Patrick Sison | AP 2017

Plans passed by the House and Senate to respond to Minnesota's epidemic of opioid abuse overlap in many areas.

Both contain a menu of requirements for painkiller prescribers as well as grants for addiction prevention, intervention and programs addressing the epidemic's fallout.

And to pay for it, each would generate roughly $20 million annually from licensing fees at various levels of the opiate distribution network.   

But as public deliberations resume Monday with a House-Senate conference committee, a key sticking point remains. Lawmakers are struggling with how the fees are structured.

It's appropriate to make the companies that contributed to the problem also contribute to the solution, said Sen. Julie Rosen, R-Vernon Center. But she said if those same companies reach legal settlements with the state, the new fees should be adjusted accordingly.

"There needs to be a sunset on that licensing fee ongoing," she said. "The governor has pushed back publicly on it. And the House has pushed back."

Rosen said she's firm that the legislation cannot move without a reasonable sunset.

But the DFL's lead lawmaker in conference committee negotiations, Rep. Liz Olson of Duluth, is just as adamant that the Legislature not back down on manufacturers and other industry players.

The size of the fees would depend on what medicine companies sell, where they fall in the distribution chain and how many pills or units they get into the Minnesota market. But it'll be considerably more than most drug wholesalers and manufacturers pay now to do business here.

"This crisis has been going on for the last 10 years," Olson said. "It has costed our state millions, if not billions of dollars annually. And so, we want to make sure that just getting a small settlement for past wrongdoings doesn't really deal with what we have going into the future — to make sure we actually do something to stem the opioid crisis."

Lawmakers are proceeding with an eye on the courts.

Attorneys general in Oklahoma and West Virginia recently struck legal settlements with opioid manufacturers in the tens of millions of dollars. Similar lawsuits are pending in Minnesota and many other states.   

Minnesota Attorney General Keith Ellison said attempts by his office to hold companies accountable should be kept separate from the Legislature's response.

"There's a lot of damage that's been caused — from child protection systems to overburdening treatment programs to impacting schools to hospitals," he said. "I think at the end of the day, the legislative outcome is essentially remedial to those systems. I think the impact to the direct victims is separate from that."

In 2017, the most recent year for which full Health Department data are available, there were 422 deaths in Minnesota attributed to opioid abuse. More than 2,000 nonfatal overdoses were also recorded. Updated figures are expected soon. 

But not everyone who uses opioids is abusing them. Cammie Lavalle of Lakeville, Minn., for example, is on daily prescription medication to help her deal with intractable pain from spine ailments. She's not sold on the proposed legislation and predicts that drug companies will pass their costs down to consumers.

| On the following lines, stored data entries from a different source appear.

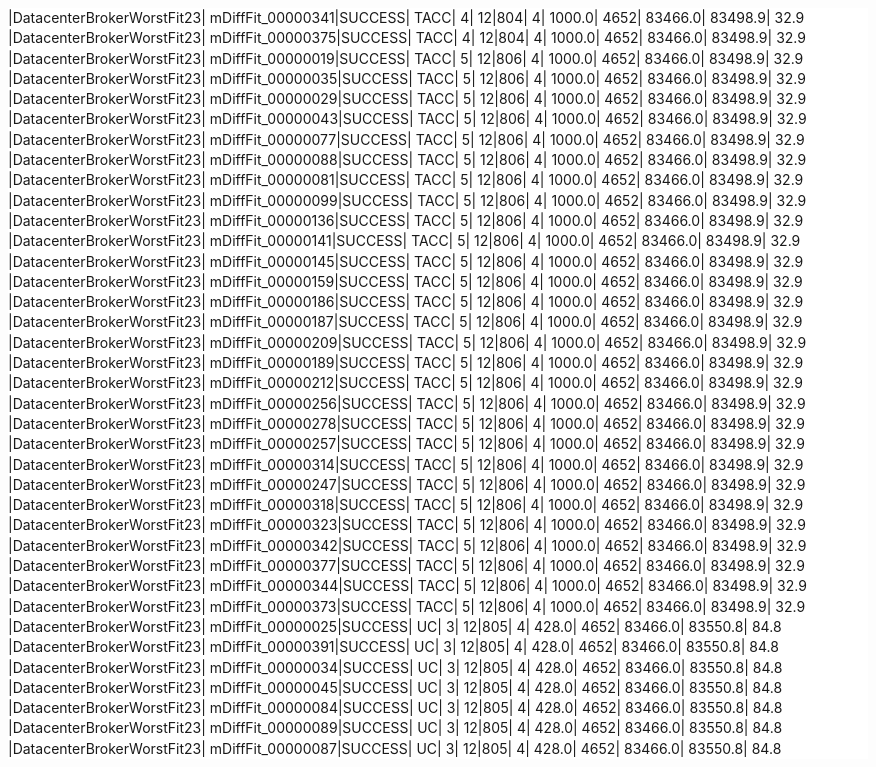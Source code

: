 |DatacenterBrokerWorstFit23|     mDiffFit_00000341|SUCCESS|  TACC|   4|       12|804|        4|    1000.0|       4652|  83466.0|   83498.9|    32.9
|DatacenterBrokerWorstFit23|     mDiffFit_00000375|SUCCESS|  TACC|   4|       12|804|        4|    1000.0|       4652|  83466.0|   83498.9|    32.9
|DatacenterBrokerWorstFit23|     mDiffFit_00000019|SUCCESS|  TACC|   5|       12|806|        4|    1000.0|       4652|  83466.0|   83498.9|    32.9
|DatacenterBrokerWorstFit23|     mDiffFit_00000035|SUCCESS|  TACC|   5|       12|806|        4|    1000.0|       4652|  83466.0|   83498.9|    32.9
|DatacenterBrokerWorstFit23|     mDiffFit_00000029|SUCCESS|  TACC|   5|       12|806|        4|    1000.0|       4652|  83466.0|   83498.9|    32.9
|DatacenterBrokerWorstFit23|     mDiffFit_00000043|SUCCESS|  TACC|   5|       12|806|        4|    1000.0|       4652|  83466.0|   83498.9|    32.9
|DatacenterBrokerWorstFit23|     mDiffFit_00000077|SUCCESS|  TACC|   5|       12|806|        4|    1000.0|       4652|  83466.0|   83498.9|    32.9
|DatacenterBrokerWorstFit23|     mDiffFit_00000088|SUCCESS|  TACC|   5|       12|806|        4|    1000.0|       4652|  83466.0|   83498.9|    32.9
|DatacenterBrokerWorstFit23|     mDiffFit_00000081|SUCCESS|  TACC|   5|       12|806|        4|    1000.0|       4652|  83466.0|   83498.9|    32.9
|DatacenterBrokerWorstFit23|     mDiffFit_00000099|SUCCESS|  TACC|   5|       12|806|        4|    1000.0|       4652|  83466.0|   83498.9|    32.9
|DatacenterBrokerWorstFit23|     mDiffFit_00000136|SUCCESS|  TACC|   5|       12|806|        4|    1000.0|       4652|  83466.0|   83498.9|    32.9
|DatacenterBrokerWorstFit23|     mDiffFit_00000141|SUCCESS|  TACC|   5|       12|806|        4|    1000.0|       4652|  83466.0|   83498.9|    32.9
|DatacenterBrokerWorstFit23|     mDiffFit_00000145|SUCCESS|  TACC|   5|       12|806|        4|    1000.0|       4652|  83466.0|   83498.9|    32.9
|DatacenterBrokerWorstFit23|     mDiffFit_00000159|SUCCESS|  TACC|   5|       12|806|        4|    1000.0|       4652|  83466.0|   83498.9|    32.9
|DatacenterBrokerWorstFit23|     mDiffFit_00000186|SUCCESS|  TACC|   5|       12|806|        4|    1000.0|       4652|  83466.0|   83498.9|    32.9
|DatacenterBrokerWorstFit23|     mDiffFit_00000187|SUCCESS|  TACC|   5|       12|806|        4|    1000.0|       4652|  83466.0|   83498.9|    32.9
|DatacenterBrokerWorstFit23|     mDiffFit_00000209|SUCCESS|  TACC|   5|       12|806|        4|    1000.0|       4652|  83466.0|   83498.9|    32.9
|DatacenterBrokerWorstFit23|     mDiffFit_00000189|SUCCESS|  TACC|   5|       12|806|        4|    1000.0|       4652|  83466.0|   83498.9|    32.9
|DatacenterBrokerWorstFit23|     mDiffFit_00000212|SUCCESS|  TACC|   5|       12|806|        4|    1000.0|       4652|  83466.0|   83498.9|    32.9
|DatacenterBrokerWorstFit23|     mDiffFit_00000256|SUCCESS|  TACC|   5|       12|806|        4|    1000.0|       4652|  83466.0|   83498.9|    32.9
|DatacenterBrokerWorstFit23|     mDiffFit_00000278|SUCCESS|  TACC|   5|       12|806|        4|    1000.0|       4652|  83466.0|   83498.9|    32.9
|DatacenterBrokerWorstFit23|     mDiffFit_00000257|SUCCESS|  TACC|   5|       12|806|        4|    1000.0|       4652|  83466.0|   83498.9|    32.9
|DatacenterBrokerWorstFit23|     mDiffFit_00000314|SUCCESS|  TACC|   5|       12|806|        4|    1000.0|       4652|  83466.0|   83498.9|    32.9
|DatacenterBrokerWorstFit23|     mDiffFit_00000247|SUCCESS|  TACC|   5|       12|806|        4|    1000.0|       4652|  83466.0|   83498.9|    32.9
|DatacenterBrokerWorstFit23|     mDiffFit_00000318|SUCCESS|  TACC|   5|       12|806|        4|    1000.0|       4652|  83466.0|   83498.9|    32.9
|DatacenterBrokerWorstFit23|     mDiffFit_00000323|SUCCESS|  TACC|   5|       12|806|        4|    1000.0|       4652|  83466.0|   83498.9|    32.9
|DatacenterBrokerWorstFit23|     mDiffFit_00000342|SUCCESS|  TACC|   5|       12|806|        4|    1000.0|       4652|  83466.0|   83498.9|    32.9
|DatacenterBrokerWorstFit23|     mDiffFit_00000377|SUCCESS|  TACC|   5|       12|806|        4|    1000.0|       4652|  83466.0|   83498.9|    32.9
|DatacenterBrokerWorstFit23|     mDiffFit_00000344|SUCCESS|  TACC|   5|       12|806|        4|    1000.0|       4652|  83466.0|   83498.9|    32.9
|DatacenterBrokerWorstFit23|     mDiffFit_00000373|SUCCESS|  TACC|   5|       12|806|        4|    1000.0|       4652|  83466.0|   83498.9|    32.9
|DatacenterBrokerWorstFit23|     mDiffFit_00000025|SUCCESS|    UC|   3|       12|805|        4|     428.0|       4652|  83466.0|   83550.8|    84.8
|DatacenterBrokerWorstFit23|     mDiffFit_00000391|SUCCESS|    UC|   3|       12|805|        4|     428.0|       4652|  83466.0|   83550.8|    84.8
|DatacenterBrokerWorstFit23|     mDiffFit_00000034|SUCCESS|    UC|   3|       12|805|        4|     428.0|       4652|  83466.0|   83550.8|    84.8
|DatacenterBrokerWorstFit23|     mDiffFit_00000045|SUCCESS|    UC|   3|       12|805|        4|     428.0|       4652|  83466.0|   83550.8|    84.8
|DatacenterBrokerWorstFit23|     mDiffFit_00000084|SUCCESS|    UC|   3|       12|805|        4|     428.0|       4652|  83466.0|   83550.8|    84.8
|DatacenterBrokerWorstFit23|     mDiffFit_00000089|SUCCESS|    UC|   3|       12|805|        4|     428.0|       4652|  83466.0|   83550.8|    84.8
|DatacenterBrokerWorstFit23|     mDiffFit_00000087|SUCCESS|    UC|   3|       12|805|        4|     428.0|       4652|  83466.0|   83550.8|    84.8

"The money that we are going to be paying extra is going to be going to fund treatment for individuals who sadly have the disease of addiction and some who abuse the very medications that we need in order to have a better quality of life and more function," she said.

Both bills would fund programs ranging from expanded drug treatment services to additional public awareness to equipping more types of responders with a drug meant to counteract overdoses. They also establish an Opioid Advisory Council to help steer other dollars.

Rep. Dave Baker, R-Willmar, said it's all overdue, and that even $20 million probably isn't enough to address the scope of the problem. He's one of two lawmakers involved in crafting the bill who has lost a son or daughter due to an opioid addiction.

"Our kids are not here, and I think that we feel, every time we see another story, we feel cheated honestly," he said. "We can't legislate with emotion. We see it, and we want to make sure other parents hopefully get some real help with what we're doing."